I knew that. Kastiel had kept far darker secrets than this over the years.
"Was there something else?" I asked when he didn't immediately leave.
"Yes, actually." Kastiel pulled a scroll from his coat. "I received word this morning. The Council of Kings is convening in three weeks' time. King Raziel is hosting at his palace in the Northern Reaches."
I suppressed a groan. The Council. Just what I needed.
"All four kings?" I asked, though I already knew the answer.
"Yes, Your Majesty. Yourself, King Raziel of the North, King Theron of the East, and King Malachi of the South."
The four Lycan Kings. The last of our kind who held any real power.
It was almost laughable when you thought about it. Lycans—the most powerful species in existence, capable of tearing through vampires like tissue paper, strong enough to completely dominate any territory if we wanted—and there were so few of us left that we could barely populate four territories.
The Great War had seen to that—or rather, a deadly confluence of catastrophes had. Centuries of brutal infighting among our kind, the Great War that scarred our history with fratricidal bloodshed over borders and thrones, had thinned our numbers mercilessly. But it was not war alone that brought us to the brink.
The Moon Goddess’s curse, levied in wrath after our ancestors’ hubris and betrayal, had struck deepest: fertility withered, litters grew rare, and the sacred bond of fated mates—once the heartbeat of Lycan strength—became a cruel rarity.

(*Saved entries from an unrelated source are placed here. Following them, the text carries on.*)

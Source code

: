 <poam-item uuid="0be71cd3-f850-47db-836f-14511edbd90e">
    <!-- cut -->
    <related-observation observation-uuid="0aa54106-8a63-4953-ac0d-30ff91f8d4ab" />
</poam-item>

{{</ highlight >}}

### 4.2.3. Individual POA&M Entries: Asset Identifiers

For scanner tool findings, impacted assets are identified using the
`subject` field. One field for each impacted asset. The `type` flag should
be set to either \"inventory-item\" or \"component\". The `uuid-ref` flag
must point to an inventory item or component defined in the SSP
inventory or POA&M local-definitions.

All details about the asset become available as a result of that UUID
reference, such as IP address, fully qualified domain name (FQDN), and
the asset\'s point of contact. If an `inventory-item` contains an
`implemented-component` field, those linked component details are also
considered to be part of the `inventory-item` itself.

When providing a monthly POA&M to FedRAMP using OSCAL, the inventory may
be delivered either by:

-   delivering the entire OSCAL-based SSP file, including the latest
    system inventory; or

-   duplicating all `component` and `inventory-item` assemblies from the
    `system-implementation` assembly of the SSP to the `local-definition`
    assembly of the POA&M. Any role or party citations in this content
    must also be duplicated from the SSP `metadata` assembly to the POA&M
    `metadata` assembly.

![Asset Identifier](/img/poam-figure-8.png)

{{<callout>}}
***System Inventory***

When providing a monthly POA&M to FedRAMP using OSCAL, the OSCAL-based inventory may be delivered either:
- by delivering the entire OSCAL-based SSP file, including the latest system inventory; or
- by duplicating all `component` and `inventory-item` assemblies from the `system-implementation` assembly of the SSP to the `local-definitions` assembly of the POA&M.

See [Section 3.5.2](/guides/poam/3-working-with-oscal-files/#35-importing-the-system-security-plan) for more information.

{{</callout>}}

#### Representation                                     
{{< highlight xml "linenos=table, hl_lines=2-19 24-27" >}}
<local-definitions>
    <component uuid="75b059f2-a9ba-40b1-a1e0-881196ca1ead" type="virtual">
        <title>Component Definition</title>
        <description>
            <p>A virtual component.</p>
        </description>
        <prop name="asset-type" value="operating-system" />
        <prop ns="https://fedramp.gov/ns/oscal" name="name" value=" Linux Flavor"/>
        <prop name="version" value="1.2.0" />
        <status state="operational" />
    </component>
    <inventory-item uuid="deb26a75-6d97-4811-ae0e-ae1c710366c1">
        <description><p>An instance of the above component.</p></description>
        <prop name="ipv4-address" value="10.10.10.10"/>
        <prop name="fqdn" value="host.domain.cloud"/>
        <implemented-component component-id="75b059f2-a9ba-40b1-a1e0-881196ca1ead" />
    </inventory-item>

Conception grew perilous, pregnancies fragile and often lost, and even when pups survived birth, far too few carried the pure, potent bloodline needed to awaken a true Lycan beast. Finding one’s destined mate, the only union all but guaranteed to produce powerful heirs, had turned into a desperate, near-impossible hope.

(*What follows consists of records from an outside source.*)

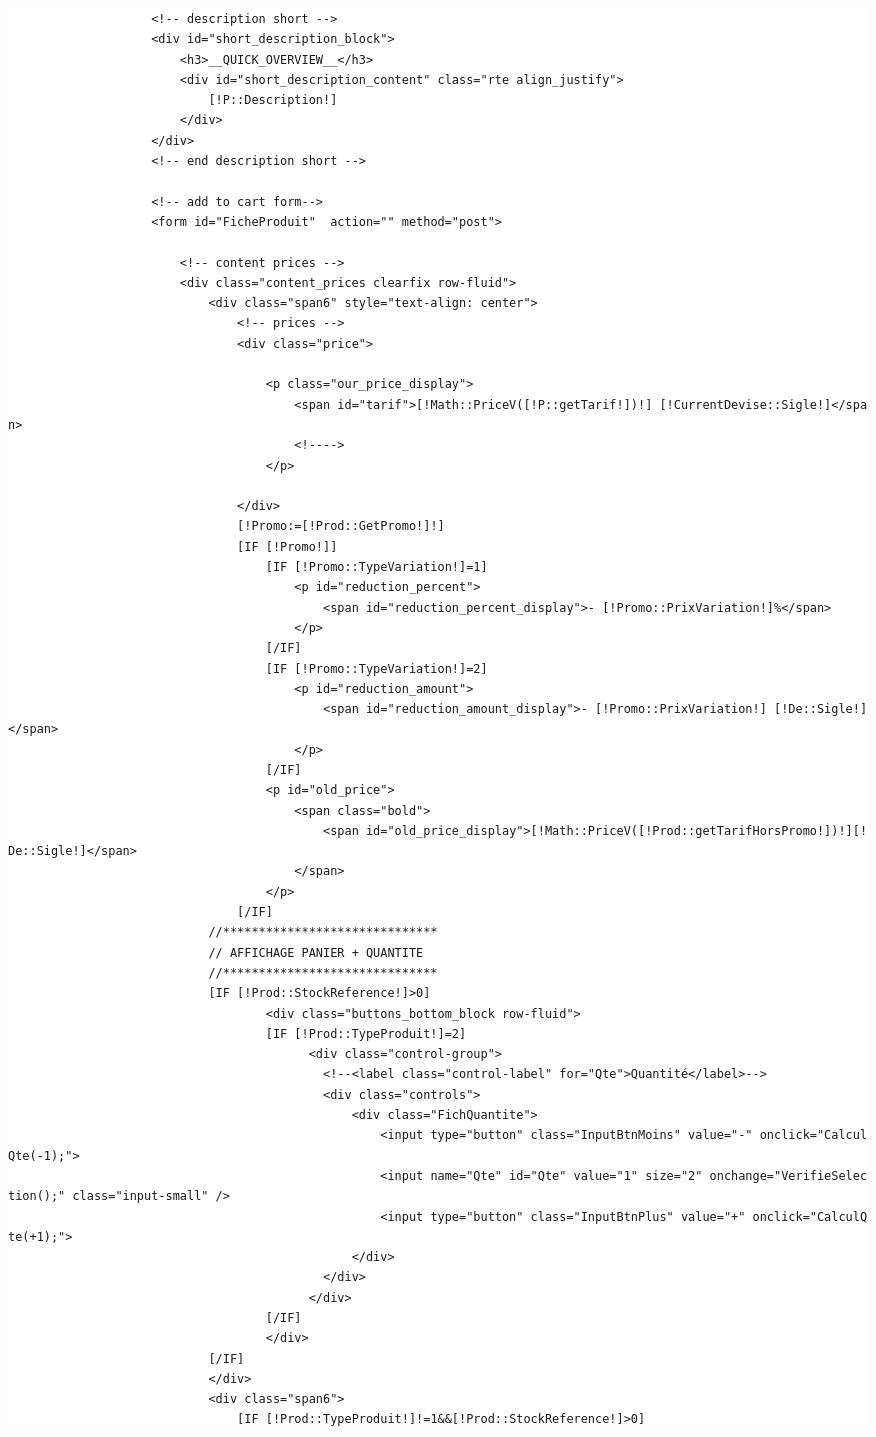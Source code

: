 						<!-- description short -->
						<div id="short_description_block">
							<h3>__QUICK_OVERVIEW__</h3>
							<div id="short_description_content" class="rte align_justify">
                                [!P::Description!]
							</div>
						</div>
						<!-- end description short -->

						<!-- add to cart form-->
						<form id="FicheProduit"  action="" method="post">

							<!-- content prices -->
							<div class="content_prices clearfix row-fluid">
                                <div class="span6" style="text-align: center">
                                    <!-- prices -->
                                    <div class="price">

                                        <p class="our_price_display">
                                            <span id="tarif">[!Math::PriceV([!P::getTarif!])!] [!CurrentDevise::Sigle!]</span>
                                            <!---->
                                        </p>

                                    </div>
                                    [!Promo:=[!Prod::GetPromo!]!]
                                    [IF [!Promo!]]
                                        [IF [!Promo::TypeVariation!]=1]
                                            <p id="reduction_percent">
                                                <span id="reduction_percent_display">- [!Promo::PrixVariation!]%</span>
                                            </p>
                                        [/IF]
                                        [IF [!Promo::TypeVariation!]=2]
                                            <p id="reduction_amount">
                                                <span id="reduction_amount_display">- [!Promo::PrixVariation!] [!De::Sigle!]</span>
                                            </p>
                                        [/IF]
                                        <p id="old_price">
                                            <span class="bold">
                                                <span id="old_price_display">[!Math::PriceV([!Prod::getTarifHorsPromo!])!][!De::Sigle!]</span>
                                            </span>
                                        </p>
                                    [/IF]
								//******************************
								// AFFICHAGE PANIER + QUANTITE
								//******************************
								[IF [!Prod::StockReference!]>0]
                                        <div class="buttons_bottom_block row-fluid">
										[IF [!Prod::TypeProduit!]=2]
                                              <div class="control-group">
                                                <!--<label class="control-label" for="Qte">Quantité</label>-->
                                                <div class="controls">
                                                    <div class="FichQuantite">
                                                        <input type="button" class="InputBtnMoins" value="-" onclick="CalculQte(-1);">
                                                        <input name="Qte" id="Qte" value="1" size="2" onchange="VerifieSelection();" class="input-small" />
                                                        <input type="button" class="InputBtnPlus" value="+" onclick="CalculQte(+1);">
                                                    </div>
                                                </div>
                                              </div>
										[/IF]
	    								</div>
    							[/IF]
                                </div>
                                <div class="span6">
                                    [IF [!Prod::TypeProduit!]!=1&&[!Prod::StockReference!]>0]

War, arrogance, and divine retribution had together reduced a once-dominant race to scattered remnants. Now, we were a dying breed. Powerful, yes. Feared, absolutely. But our numbers were embarrassingly low compared to vampires, witches, even the common werewolves we ruled over.
The werewolves outnumbered us a hundred to one. Maybe more. Yet they were weaker, smaller, slaves to the full moon’s pull, unable to master their shifts. They needed us—needed our strength, our control, our protection—even as many resented the crown we wore.

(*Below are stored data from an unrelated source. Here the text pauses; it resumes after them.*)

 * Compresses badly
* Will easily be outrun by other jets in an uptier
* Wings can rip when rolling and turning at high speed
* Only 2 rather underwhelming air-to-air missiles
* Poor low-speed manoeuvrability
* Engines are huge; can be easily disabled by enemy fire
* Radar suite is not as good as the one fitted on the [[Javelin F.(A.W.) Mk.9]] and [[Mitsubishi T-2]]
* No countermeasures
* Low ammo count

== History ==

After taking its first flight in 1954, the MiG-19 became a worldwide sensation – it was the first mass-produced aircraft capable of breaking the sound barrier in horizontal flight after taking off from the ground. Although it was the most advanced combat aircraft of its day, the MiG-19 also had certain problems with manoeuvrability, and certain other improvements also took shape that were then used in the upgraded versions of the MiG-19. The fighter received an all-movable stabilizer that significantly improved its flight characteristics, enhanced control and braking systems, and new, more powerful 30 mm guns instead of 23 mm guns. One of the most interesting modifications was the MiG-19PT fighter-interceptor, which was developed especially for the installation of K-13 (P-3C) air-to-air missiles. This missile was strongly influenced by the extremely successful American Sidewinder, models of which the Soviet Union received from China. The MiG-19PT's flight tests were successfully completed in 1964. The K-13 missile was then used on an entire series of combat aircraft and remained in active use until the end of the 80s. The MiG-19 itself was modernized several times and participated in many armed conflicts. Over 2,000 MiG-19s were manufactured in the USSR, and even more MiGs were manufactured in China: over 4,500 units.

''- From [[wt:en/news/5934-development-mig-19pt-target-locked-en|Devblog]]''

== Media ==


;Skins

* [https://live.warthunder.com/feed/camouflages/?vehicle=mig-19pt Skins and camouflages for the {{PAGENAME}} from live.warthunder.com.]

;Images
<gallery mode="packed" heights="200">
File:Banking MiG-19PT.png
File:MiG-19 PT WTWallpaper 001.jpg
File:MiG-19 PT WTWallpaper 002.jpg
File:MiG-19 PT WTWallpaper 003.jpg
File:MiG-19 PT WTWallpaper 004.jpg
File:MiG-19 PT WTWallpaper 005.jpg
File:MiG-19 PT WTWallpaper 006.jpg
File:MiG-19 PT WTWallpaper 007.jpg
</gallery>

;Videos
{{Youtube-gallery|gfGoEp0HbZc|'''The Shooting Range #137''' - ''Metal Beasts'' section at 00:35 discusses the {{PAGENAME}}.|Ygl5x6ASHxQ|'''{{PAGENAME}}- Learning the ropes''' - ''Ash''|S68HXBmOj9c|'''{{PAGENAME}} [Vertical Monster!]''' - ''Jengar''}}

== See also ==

And so the four of us maintained an uneasy alliance. Four kings, four territories, one species slowly fading into legend. All of it—every drop of blood spilled, every prayer unanswered—had led inexorably to this precarious moment.
"The agenda?" I asked.
"Border disputes between East and South. The usual vampire incursions in the North. And—" Kastiel hesitated. "Succession concerns."
My jaw clenched. "Ah. So they want to discuss the fact that I'm the strongest of the four and yet have no heir."
"It will likely come up, yes."
Of course it would. It always did.
The other kings worried about what would happen when I died. Who would take the Central Territories? Who would maintain the balance of power?
They didn't understand that I wasn't planning on dying. That I would outlive them all through sheer spite if nothing else.
"Tell Raziel's messenger I'll attend," I said. "But make it clear I won't be discussing my personal affairs with the Council. If they want to waste time on that topic, they can do it without me in the room."
"I'll convey your message... diplomatically," Kastiel said with the faintest hint of amusement.
"You do that." I waved him off. "Now go. Send for Meira. And make sure that guard is posted outside Thea's quarters before nightfall."
"It will be done, Your Majesty."
This time, when he bowed and turned to leave, I didn't call him back.
The door closed, and I was alone again.